The problem: Whenever the word "both" turns up in a line of the data below, copy that line.

─── Data shown

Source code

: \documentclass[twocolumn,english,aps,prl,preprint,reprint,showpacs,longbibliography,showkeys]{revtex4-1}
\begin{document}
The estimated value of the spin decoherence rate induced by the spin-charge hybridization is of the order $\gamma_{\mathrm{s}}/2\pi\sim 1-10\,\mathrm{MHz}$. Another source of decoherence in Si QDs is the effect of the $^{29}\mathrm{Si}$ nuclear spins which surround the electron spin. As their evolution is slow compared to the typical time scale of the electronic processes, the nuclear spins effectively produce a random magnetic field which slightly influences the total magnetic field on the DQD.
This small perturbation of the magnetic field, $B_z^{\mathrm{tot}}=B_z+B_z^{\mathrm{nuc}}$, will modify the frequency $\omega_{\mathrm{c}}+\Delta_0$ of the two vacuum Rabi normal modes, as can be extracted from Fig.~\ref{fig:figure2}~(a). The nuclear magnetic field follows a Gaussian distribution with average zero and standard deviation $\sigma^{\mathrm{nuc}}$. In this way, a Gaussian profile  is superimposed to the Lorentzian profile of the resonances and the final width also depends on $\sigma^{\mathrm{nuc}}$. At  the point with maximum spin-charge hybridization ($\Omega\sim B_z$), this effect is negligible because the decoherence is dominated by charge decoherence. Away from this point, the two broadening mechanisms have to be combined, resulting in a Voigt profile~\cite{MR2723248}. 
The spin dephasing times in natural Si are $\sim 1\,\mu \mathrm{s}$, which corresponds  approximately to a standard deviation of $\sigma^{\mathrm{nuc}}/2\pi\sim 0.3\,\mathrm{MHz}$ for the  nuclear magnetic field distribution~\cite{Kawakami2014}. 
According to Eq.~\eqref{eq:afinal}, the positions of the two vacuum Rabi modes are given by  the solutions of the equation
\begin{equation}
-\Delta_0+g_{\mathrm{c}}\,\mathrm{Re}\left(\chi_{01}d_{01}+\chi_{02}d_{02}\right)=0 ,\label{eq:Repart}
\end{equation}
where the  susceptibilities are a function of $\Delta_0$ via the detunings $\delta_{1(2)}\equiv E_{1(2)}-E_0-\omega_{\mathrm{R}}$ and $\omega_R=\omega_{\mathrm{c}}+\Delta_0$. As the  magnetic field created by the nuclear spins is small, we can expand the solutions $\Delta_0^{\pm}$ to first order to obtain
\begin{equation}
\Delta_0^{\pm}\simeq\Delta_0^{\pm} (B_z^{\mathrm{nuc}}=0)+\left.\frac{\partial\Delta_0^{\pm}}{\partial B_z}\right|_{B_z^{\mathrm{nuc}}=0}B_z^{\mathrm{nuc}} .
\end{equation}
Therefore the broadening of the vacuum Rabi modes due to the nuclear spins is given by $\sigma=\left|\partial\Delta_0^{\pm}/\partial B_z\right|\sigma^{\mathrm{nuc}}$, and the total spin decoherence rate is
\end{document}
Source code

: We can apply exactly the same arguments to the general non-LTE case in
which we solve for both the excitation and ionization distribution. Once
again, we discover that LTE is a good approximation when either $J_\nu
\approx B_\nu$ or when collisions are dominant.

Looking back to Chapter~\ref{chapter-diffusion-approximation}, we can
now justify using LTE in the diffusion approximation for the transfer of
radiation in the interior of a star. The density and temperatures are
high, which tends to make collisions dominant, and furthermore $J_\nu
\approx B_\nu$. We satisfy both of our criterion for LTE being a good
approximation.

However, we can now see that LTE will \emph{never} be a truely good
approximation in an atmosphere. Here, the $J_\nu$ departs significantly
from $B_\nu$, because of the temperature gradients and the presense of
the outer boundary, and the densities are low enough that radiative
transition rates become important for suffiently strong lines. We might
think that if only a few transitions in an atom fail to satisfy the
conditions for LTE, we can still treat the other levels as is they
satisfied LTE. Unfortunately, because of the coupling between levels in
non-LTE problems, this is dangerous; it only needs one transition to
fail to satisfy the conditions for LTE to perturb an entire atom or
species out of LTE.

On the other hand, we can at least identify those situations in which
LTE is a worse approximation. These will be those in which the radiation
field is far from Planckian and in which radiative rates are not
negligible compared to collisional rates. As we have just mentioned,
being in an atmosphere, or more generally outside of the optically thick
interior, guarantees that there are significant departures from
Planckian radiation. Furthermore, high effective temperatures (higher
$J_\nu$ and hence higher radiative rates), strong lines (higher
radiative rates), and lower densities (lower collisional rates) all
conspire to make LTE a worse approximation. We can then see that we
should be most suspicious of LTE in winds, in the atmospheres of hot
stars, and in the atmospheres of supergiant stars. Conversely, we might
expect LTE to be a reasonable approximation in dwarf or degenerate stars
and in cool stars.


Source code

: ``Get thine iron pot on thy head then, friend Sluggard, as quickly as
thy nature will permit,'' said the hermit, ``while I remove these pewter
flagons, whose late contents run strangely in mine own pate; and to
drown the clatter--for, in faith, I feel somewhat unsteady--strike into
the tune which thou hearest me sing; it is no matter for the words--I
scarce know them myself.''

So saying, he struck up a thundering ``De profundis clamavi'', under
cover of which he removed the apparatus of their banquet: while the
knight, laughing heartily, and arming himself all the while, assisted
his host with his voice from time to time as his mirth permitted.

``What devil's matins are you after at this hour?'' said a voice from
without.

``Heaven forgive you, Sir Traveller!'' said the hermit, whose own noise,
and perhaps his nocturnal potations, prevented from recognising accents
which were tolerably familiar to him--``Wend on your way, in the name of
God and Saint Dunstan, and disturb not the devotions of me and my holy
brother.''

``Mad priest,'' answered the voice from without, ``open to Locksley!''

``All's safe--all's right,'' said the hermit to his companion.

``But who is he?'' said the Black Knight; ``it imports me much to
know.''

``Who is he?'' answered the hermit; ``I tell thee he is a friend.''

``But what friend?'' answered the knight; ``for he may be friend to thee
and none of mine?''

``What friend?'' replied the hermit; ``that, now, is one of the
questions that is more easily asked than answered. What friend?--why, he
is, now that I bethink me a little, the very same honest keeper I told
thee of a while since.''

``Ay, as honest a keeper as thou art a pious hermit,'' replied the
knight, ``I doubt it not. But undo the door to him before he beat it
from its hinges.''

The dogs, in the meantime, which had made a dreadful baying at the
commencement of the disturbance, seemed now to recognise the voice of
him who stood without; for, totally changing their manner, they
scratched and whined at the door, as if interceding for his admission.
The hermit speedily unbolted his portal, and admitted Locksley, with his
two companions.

──────

Response to this exercise:
which we solve for both the excitation and ionization distribution. Once
\approx B_\nu$. We satisfy both of our criterion for LTE being a good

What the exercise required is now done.